## Brief
Only a number is wanted here: the count of lines in the entries below that contain the word "using".

·····

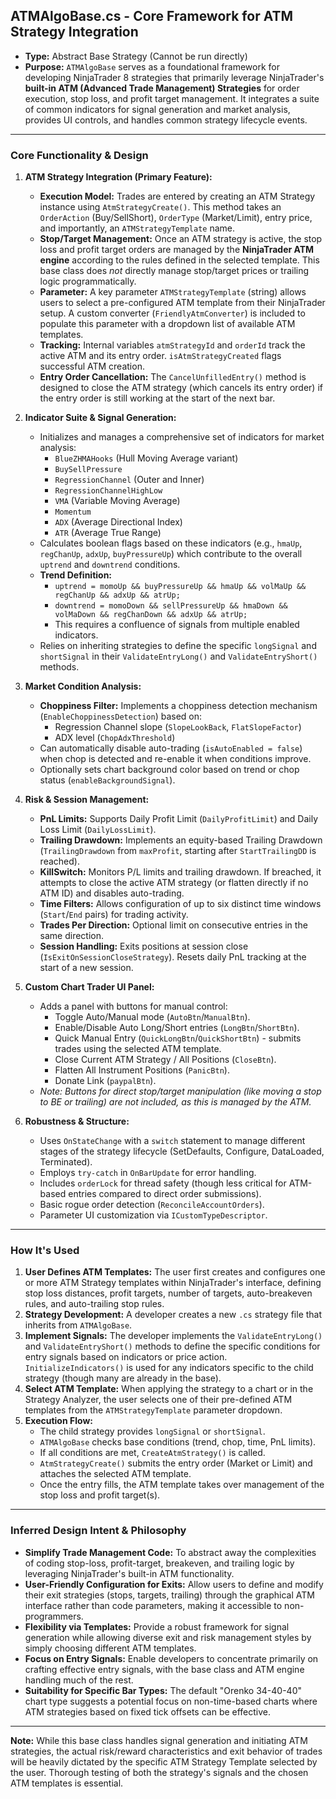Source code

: ## ATMAlgoBase.cs - Core Framework for ATM Strategy Integration

*   **Type:** Abstract Base Strategy (Cannot be run directly)
*   **Purpose:** `ATMAlgoBase` serves as a foundational framework for developing NinjaTrader 8 strategies that primarily leverage NinjaTrader's **built-in ATM (Advanced Trade Management) Strategies** for order execution, stop loss, and profit target management. It integrates a suite of common indicators for signal generation and market analysis, provides UI controls, and handles common strategy lifecycle events.

---

### Core Functionality & Design

1.  **ATM Strategy Integration (Primary Feature):**
    *   **Execution Model:** Trades are entered by creating an ATM Strategy instance using `AtmStrategyCreate()`. This method takes an `OrderAction` (Buy/SellShort), `OrderType` (Market/Limit), entry price, and importantly, an `ATMStrategyTemplate` name.
    *   **Stop/Target Management:** Once an ATM strategy is active, the stop loss and profit target orders are managed by the **NinjaTrader ATM engine** according to the rules defined in the selected template. This base class does *not* directly manage stop/target prices or trailing logic programmatically.
    *   **Parameter:** A key parameter `ATMStrategyTemplate` (string) allows users to select a pre-configured ATM template from their NinjaTrader setup. A custom converter (`FriendlyAtmConverter`) is included to populate this parameter with a dropdown list of available ATM templates.
    *   **Tracking:** Internal variables `atmStrategyId` and `orderId` track the active ATM and its entry order. `isAtmStrategyCreated` flags successful ATM creation.
    *   **Entry Order Cancellation:** The `CancelUnfilledEntry()` method is designed to close the ATM strategy (which cancels its entry order) if the entry order is still working at the start of the next bar.

2.  **Indicator Suite & Signal Generation:**
    *   Initializes and manages a comprehensive set of indicators for market analysis:
        *   `BlueZHMAHooks` (Hull Moving Average variant)
        *   `BuySellPressure`
        *   `RegressionChannel` (Outer and Inner)
        *   `RegressionChannelHighLow`
        *   `VMA` (Variable Moving Average)
        *   `Momentum`
        *   `ADX` (Average Directional Index)
        *   `ATR` (Average True Range)
    *   Calculates boolean flags based on these indicators (e.g., `hmaUp`, `regChanUp`, `adxUp`, `buyPressureUp`) which contribute to the overall `uptrend` and `downtrend` conditions.
    *   **Trend Definition:**
        *   `uptrend = momoUp && buyPressureUp && hmaUp && volMaUp && regChanUp && adxUp && atrUp;`
        *   `downtrend = momoDown && sellPressureUp && hmaDown && volMaDown && regChanDown && adxUp && atrUp;`
        *   This requires a confluence of signals from multiple enabled indicators.
    *   Relies on inheriting strategies to define the specific `longSignal` and `shortSignal` in their `ValidateEntryLong()` and `ValidateEntryShort()` methods.

3.  **Market Condition Analysis:**
    *   **Choppiness Filter:** Implements a choppiness detection mechanism (`EnableChoppinessDetection`) based on:
        *   Regression Channel slope (`SlopeLookBack`, `FlatSlopeFactor`)
        *   ADX level (`ChopAdxThreshold`)
    *   Can automatically disable auto-trading (`isAutoEnabled = false`) when chop is detected and re-enable it when conditions improve.
    *   Optionally sets chart background color based on trend or chop status (`enableBackgroundSignal`).

4.  **Risk & Session Management:**
    *   **PnL Limits:** Supports Daily Profit Limit (`DailyProfitLimit`) and Daily Loss Limit (`DailyLossLimit`).
    *   **Trailing Drawdown:** Implements an equity-based Trailing Drawdown (`TrailingDrawdown` from `maxProfit`, starting after `StartTrailingDD` is reached).
    *   **KillSwitch:** Monitors P/L limits and trailing drawdown. If breached, it attempts to close the active ATM strategy (or flatten directly if no ATM ID) and disables auto-trading.
    *   **Time Filters:** Allows configuration of up to six distinct time windows (`Start`/`End` pairs) for trading activity.
    *   **Trades Per Direction:** Optional limit on consecutive entries in the same direction.
    *   **Session Handling:** Exits positions at session close (`IsExitOnSessionCloseStrategy`). Resets daily PnL tracking at the start of a new session.

5.  **Custom Chart Trader UI Panel:**
    *   Adds a panel with buttons for manual control:
        *   Toggle Auto/Manual mode (`AutoBtn`/`ManualBtn`).
        *   Enable/Disable Auto Long/Short entries (`LongBtn`/`ShortBtn`).
        *   Quick Manual Entry (`QuickLongBtn`/`QuickShortBtn`) - submits trades using the selected ATM template.
        *   Close Current ATM Strategy / All Positions (`CloseBtn`).
        *   Flatten All Instrument Positions (`PanicBtn`).
        *   Donate Link (`paypalBtn`).
    *   *Note: Buttons for direct stop/target manipulation (like moving a stop to BE or trailing) are not included, as this is managed by the ATM.*

6.  **Robustness & Structure:**
    *   Uses `OnStateChange` with a `switch` statement to manage different stages of the strategy lifecycle (SetDefaults, Configure, DataLoaded, Terminated).
    *   Employs `try-catch` in `OnBarUpdate` for error handling.
    *   Includes `orderLock` for thread safety (though less critical for ATM-based entries compared to direct order submissions).
    *   Basic rogue order detection (`ReconcileAccountOrders`).
    *   Parameter UI customization via `ICustomTypeDescriptor`.

---

### How It's Used

1.  **User Defines ATM Templates:** The user first creates and configures one or more ATM Strategy templates within NinjaTrader's interface, defining stop loss distances, profit targets, number of targets, auto-breakeven rules, and auto-trailing stop rules.
2.  **Strategy Development:** A developer creates a new `.cs` strategy file that inherits from `ATMAlgoBase`.
3.  **Implement Signals:** The developer implements the `ValidateEntryLong()` and `ValidateEntryShort()` methods to define the specific conditions for entry signals based on indicators or price action. `InitializeIndicators()` is used for any indicators specific to the child strategy (though many are already in the base).
4.  **Select ATM Template:** When applying the strategy to a chart or in the Strategy Analyzer, the user selects one of their pre-defined ATM templates from the `ATMStrategyTemplate` parameter dropdown.
5.  **Execution Flow:**
    *   The child strategy provides `longSignal` or `shortSignal`.
    *   `ATMAlgoBase` checks base conditions (trend, chop, time, PnL limits).
    *   If all conditions are met, `CreateAtmStrategy()` is called.
    *   `AtmStrategyCreate()` submits the entry order (Market or Limit) and attaches the selected ATM template.
    *   Once the entry fills, the ATM template takes over management of the stop loss and profit target(s).

---

### Inferred Design Intent & Philosophy

*   **Simplify Trade Management Code:** To abstract away the complexities of coding stop-loss, profit-target, breakeven, and trailing logic by leveraging NinjaTrader's built-in ATM functionality.
*   **User-Friendly Configuration for Exits:** Allow users to define and modify their exit strategies (stops, targets, trailing) through the graphical ATM interface rather than code parameters, making it accessible to non-programmers.
*   **Flexibility via Templates:** Provide a robust framework for signal generation while allowing diverse exit and risk management styles by simply choosing different ATM templates.
*   **Focus on Entry Signals:** Enable developers to concentrate primarily on crafting effective entry signals, with the base class and ATM engine handling much of the rest.
*   **Suitability for Specific Bar Types:** The default "Orenko 34-40-40" chart type suggests a potential focus on non-time-based charts where ATM strategies based on fixed tick offsets can be effective.

---

**Note:** While this base class handles signal generation and initiating ATM strategies, the actual risk/reward characteristics and exit behavior of trades will be heavily dictated by the specific ATM Strategy Template selected by the user. Thorough testing of both the strategy's signals and the chosen ATM templates is essential.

·····

## Answer section
2